Omit all pictures. Reproduce exactly the lines from the first line of the records below through the line with "### routes[].guarded".

··· Task input ···

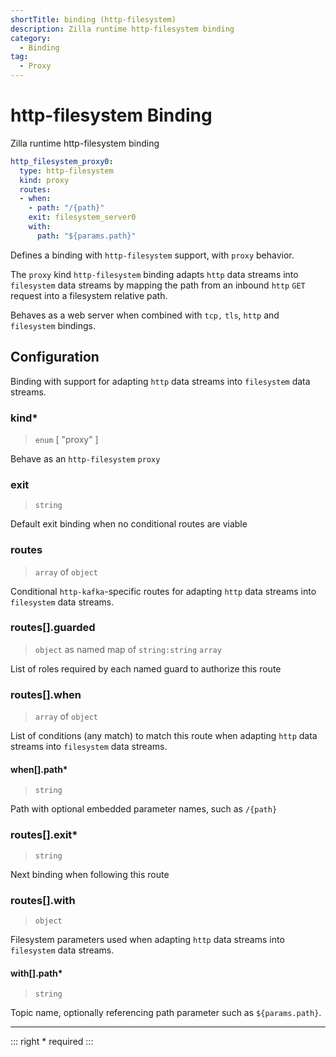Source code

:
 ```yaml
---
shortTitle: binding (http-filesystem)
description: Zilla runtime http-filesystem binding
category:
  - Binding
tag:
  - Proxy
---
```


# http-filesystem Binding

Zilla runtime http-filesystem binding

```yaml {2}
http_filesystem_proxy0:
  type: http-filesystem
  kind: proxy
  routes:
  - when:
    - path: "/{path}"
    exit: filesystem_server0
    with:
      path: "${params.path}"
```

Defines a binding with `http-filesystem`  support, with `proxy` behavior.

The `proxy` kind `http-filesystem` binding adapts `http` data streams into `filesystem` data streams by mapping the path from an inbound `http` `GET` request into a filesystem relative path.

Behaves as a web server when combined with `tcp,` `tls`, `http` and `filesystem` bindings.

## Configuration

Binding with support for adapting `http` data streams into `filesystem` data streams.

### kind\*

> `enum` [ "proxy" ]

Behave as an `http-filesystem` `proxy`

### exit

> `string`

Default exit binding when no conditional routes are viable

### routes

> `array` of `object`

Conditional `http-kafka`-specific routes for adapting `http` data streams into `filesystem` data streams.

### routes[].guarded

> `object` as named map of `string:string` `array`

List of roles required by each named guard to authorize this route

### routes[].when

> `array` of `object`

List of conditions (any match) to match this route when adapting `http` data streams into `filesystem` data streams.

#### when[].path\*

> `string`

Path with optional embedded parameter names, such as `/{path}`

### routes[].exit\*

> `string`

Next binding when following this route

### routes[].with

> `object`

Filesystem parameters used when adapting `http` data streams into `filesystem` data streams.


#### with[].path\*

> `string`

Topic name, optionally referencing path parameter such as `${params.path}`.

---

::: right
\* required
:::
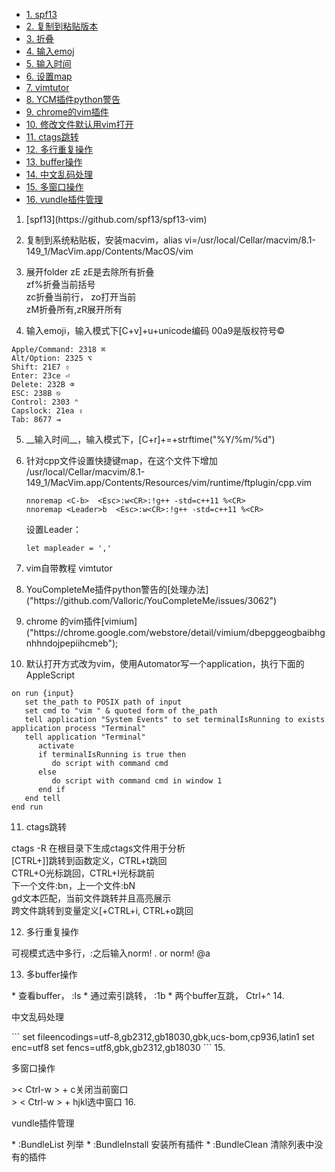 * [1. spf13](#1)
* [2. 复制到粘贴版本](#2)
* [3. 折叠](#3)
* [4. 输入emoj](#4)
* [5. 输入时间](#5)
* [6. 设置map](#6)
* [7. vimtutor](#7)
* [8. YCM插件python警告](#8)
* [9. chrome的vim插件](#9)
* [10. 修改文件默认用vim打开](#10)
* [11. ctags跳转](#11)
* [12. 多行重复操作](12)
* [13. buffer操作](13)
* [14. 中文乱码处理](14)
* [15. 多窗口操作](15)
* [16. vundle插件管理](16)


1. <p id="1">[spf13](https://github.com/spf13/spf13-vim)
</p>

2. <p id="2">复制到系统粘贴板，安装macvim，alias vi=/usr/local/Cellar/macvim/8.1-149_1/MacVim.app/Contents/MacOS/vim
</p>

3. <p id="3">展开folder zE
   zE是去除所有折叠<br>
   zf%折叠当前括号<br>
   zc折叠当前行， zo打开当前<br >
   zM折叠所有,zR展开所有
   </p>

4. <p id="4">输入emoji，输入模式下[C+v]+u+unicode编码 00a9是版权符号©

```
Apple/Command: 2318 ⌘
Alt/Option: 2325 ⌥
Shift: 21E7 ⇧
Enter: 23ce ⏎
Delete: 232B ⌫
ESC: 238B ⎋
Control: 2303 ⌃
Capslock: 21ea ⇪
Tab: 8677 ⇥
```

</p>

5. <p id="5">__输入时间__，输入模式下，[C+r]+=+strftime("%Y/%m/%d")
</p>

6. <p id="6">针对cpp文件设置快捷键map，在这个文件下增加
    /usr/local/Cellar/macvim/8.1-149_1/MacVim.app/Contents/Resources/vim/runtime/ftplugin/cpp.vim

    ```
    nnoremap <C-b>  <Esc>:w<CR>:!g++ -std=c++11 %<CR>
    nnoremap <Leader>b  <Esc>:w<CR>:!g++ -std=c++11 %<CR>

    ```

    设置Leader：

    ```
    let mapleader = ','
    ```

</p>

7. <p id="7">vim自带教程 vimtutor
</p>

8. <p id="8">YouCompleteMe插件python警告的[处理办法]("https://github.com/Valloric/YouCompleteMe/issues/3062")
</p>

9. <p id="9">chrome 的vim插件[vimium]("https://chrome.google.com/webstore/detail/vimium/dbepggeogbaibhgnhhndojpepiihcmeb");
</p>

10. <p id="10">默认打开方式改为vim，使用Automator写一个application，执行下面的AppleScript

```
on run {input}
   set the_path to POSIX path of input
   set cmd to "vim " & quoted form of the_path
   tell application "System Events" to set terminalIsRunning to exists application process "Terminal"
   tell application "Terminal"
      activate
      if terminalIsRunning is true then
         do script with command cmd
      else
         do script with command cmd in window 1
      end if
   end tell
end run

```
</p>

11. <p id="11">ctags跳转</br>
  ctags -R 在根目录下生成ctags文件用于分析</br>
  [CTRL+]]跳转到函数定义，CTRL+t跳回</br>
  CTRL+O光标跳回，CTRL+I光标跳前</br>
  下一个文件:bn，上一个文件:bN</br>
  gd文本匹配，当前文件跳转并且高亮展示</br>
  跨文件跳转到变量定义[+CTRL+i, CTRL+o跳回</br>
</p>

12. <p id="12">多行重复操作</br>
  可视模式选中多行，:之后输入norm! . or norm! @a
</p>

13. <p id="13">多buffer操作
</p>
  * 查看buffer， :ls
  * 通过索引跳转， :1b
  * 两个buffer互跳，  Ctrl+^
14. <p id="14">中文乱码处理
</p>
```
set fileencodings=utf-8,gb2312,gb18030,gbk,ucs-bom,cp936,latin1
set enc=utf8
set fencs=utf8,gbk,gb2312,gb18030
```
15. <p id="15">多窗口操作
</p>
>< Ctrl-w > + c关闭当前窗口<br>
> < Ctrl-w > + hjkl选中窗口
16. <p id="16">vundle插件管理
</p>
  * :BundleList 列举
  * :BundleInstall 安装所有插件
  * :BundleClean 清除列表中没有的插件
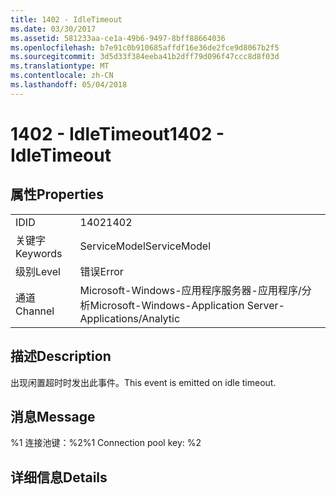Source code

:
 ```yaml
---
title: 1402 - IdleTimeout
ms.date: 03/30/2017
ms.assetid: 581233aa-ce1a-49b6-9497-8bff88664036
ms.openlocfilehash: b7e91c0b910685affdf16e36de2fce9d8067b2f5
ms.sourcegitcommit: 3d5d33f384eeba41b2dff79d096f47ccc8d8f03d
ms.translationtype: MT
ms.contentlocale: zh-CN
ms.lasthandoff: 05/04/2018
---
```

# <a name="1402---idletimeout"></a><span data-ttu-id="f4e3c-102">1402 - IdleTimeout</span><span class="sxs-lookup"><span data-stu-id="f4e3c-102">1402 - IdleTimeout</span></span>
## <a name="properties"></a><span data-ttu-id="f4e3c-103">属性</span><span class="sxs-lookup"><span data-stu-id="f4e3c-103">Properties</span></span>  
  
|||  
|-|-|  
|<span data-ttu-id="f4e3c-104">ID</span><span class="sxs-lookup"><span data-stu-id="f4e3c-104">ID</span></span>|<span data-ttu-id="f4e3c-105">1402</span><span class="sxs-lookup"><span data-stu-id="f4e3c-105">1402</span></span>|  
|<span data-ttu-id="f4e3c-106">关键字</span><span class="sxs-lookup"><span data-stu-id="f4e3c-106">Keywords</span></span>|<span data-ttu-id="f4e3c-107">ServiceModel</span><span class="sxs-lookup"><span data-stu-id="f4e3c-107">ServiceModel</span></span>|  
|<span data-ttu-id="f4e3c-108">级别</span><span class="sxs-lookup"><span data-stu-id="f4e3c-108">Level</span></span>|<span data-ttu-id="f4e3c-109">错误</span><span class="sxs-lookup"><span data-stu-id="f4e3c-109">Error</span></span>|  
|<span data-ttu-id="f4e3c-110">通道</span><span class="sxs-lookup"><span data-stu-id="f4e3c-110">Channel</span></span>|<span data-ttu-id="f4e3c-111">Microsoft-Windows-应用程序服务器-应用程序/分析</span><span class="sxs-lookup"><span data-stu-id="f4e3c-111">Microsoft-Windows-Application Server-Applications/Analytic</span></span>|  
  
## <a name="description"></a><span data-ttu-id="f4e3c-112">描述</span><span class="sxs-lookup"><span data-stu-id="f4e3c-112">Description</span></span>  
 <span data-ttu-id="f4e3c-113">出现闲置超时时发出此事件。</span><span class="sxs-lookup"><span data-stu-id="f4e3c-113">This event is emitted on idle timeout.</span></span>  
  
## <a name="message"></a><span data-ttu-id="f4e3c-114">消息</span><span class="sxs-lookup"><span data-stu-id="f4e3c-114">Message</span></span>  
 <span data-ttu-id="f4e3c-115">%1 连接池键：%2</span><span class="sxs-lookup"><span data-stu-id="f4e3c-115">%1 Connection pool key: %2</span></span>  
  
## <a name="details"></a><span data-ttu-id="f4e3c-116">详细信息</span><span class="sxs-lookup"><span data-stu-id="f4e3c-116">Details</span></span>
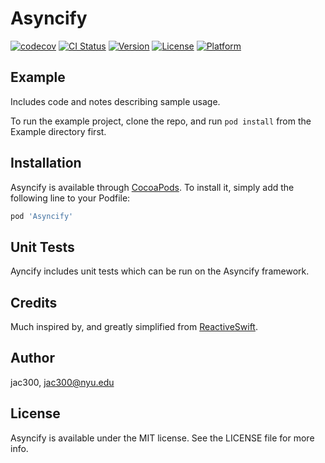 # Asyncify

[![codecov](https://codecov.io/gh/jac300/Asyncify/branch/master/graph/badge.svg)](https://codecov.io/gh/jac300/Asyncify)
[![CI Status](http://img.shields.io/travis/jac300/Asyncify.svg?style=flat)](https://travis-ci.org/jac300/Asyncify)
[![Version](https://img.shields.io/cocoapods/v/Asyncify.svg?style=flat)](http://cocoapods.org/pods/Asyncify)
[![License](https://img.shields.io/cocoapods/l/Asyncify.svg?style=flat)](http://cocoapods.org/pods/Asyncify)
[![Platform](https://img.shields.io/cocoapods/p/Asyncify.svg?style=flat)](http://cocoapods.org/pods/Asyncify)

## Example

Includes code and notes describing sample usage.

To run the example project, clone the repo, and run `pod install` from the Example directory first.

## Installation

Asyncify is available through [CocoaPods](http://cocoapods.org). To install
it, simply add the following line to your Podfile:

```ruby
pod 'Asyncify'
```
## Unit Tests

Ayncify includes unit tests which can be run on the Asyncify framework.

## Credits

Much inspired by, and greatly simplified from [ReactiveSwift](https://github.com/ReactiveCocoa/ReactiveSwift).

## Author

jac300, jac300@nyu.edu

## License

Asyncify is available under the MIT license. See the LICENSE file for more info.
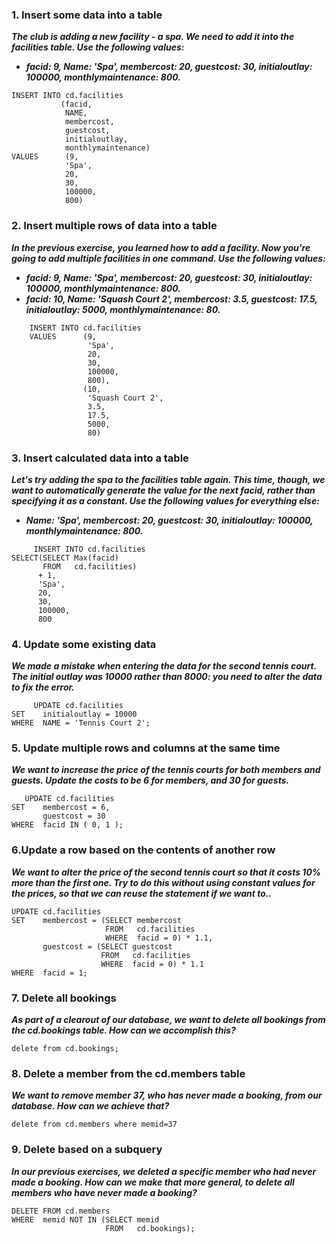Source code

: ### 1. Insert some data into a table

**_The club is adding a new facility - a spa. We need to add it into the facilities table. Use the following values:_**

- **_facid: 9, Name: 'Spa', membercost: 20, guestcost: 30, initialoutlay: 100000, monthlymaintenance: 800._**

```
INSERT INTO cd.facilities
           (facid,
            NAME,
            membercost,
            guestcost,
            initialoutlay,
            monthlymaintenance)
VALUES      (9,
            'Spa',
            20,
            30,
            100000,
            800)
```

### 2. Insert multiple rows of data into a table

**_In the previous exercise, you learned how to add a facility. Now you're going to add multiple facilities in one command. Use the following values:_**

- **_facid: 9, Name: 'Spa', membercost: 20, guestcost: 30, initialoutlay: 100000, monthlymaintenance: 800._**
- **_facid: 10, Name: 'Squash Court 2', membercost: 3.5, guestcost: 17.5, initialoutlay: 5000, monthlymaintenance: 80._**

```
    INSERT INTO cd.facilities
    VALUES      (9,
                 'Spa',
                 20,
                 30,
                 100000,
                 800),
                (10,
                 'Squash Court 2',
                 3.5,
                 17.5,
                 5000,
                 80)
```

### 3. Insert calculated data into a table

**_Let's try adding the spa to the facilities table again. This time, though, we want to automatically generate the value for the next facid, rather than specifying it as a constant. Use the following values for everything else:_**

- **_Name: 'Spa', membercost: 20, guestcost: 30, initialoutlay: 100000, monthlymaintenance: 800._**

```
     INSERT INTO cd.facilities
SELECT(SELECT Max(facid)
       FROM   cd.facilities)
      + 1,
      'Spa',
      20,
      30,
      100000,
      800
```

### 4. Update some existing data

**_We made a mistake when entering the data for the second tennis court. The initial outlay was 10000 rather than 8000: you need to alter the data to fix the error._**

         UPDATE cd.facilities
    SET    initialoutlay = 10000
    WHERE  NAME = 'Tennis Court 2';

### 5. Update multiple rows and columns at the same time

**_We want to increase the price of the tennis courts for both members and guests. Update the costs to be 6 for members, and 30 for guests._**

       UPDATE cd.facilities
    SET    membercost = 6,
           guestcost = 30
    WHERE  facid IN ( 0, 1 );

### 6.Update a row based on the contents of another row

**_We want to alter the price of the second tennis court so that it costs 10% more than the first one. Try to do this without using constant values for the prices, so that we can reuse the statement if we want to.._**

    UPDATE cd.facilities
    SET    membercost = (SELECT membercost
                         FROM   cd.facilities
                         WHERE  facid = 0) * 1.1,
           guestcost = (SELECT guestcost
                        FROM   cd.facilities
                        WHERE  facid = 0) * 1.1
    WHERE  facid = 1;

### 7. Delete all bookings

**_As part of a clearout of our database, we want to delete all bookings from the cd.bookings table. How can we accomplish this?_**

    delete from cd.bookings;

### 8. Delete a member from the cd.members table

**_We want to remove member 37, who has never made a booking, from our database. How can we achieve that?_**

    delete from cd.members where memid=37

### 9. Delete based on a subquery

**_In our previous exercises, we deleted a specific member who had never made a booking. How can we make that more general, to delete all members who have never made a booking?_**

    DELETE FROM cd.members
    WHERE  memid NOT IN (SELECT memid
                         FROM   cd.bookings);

···

Answer section:
Source code

:
 ```yaml
---
shortTitle: binding (http-filesystem)
description: Zilla runtime http-filesystem binding
category:
  - Binding
tag:
  - Proxy
---
```


# http-filesystem Binding

Zilla runtime http-filesystem binding

```yaml {2}
http_filesystem_proxy0:
  type: http-filesystem
  kind: proxy
  routes:
  - when:
    - path: "/{path}"
    exit: filesystem_server0
    with:
      path: "${params.path}"
```

Defines a binding with `http-filesystem`  support, with `proxy` behavior.

The `proxy` kind `http-filesystem` binding adapts `http` data streams into `filesystem` data streams by mapping the path from an inbound `http` `GET` request into a filesystem relative path.

Behaves as a web server when combined with `tcp,` `tls`, `http` and `filesystem` bindings.

## Configuration

Binding with support for adapting `http` data streams into `filesystem` data streams.

### kind\*

> `enum` [ "proxy" ]

Behave as an `http-filesystem` `proxy`

### exit

> `string`

Default exit binding when no conditional routes are viable

### routes

> `array` of `object`

Conditional `http-kafka`-specific routes for adapting `http` data streams into `filesystem` data streams.

### routes[].guarded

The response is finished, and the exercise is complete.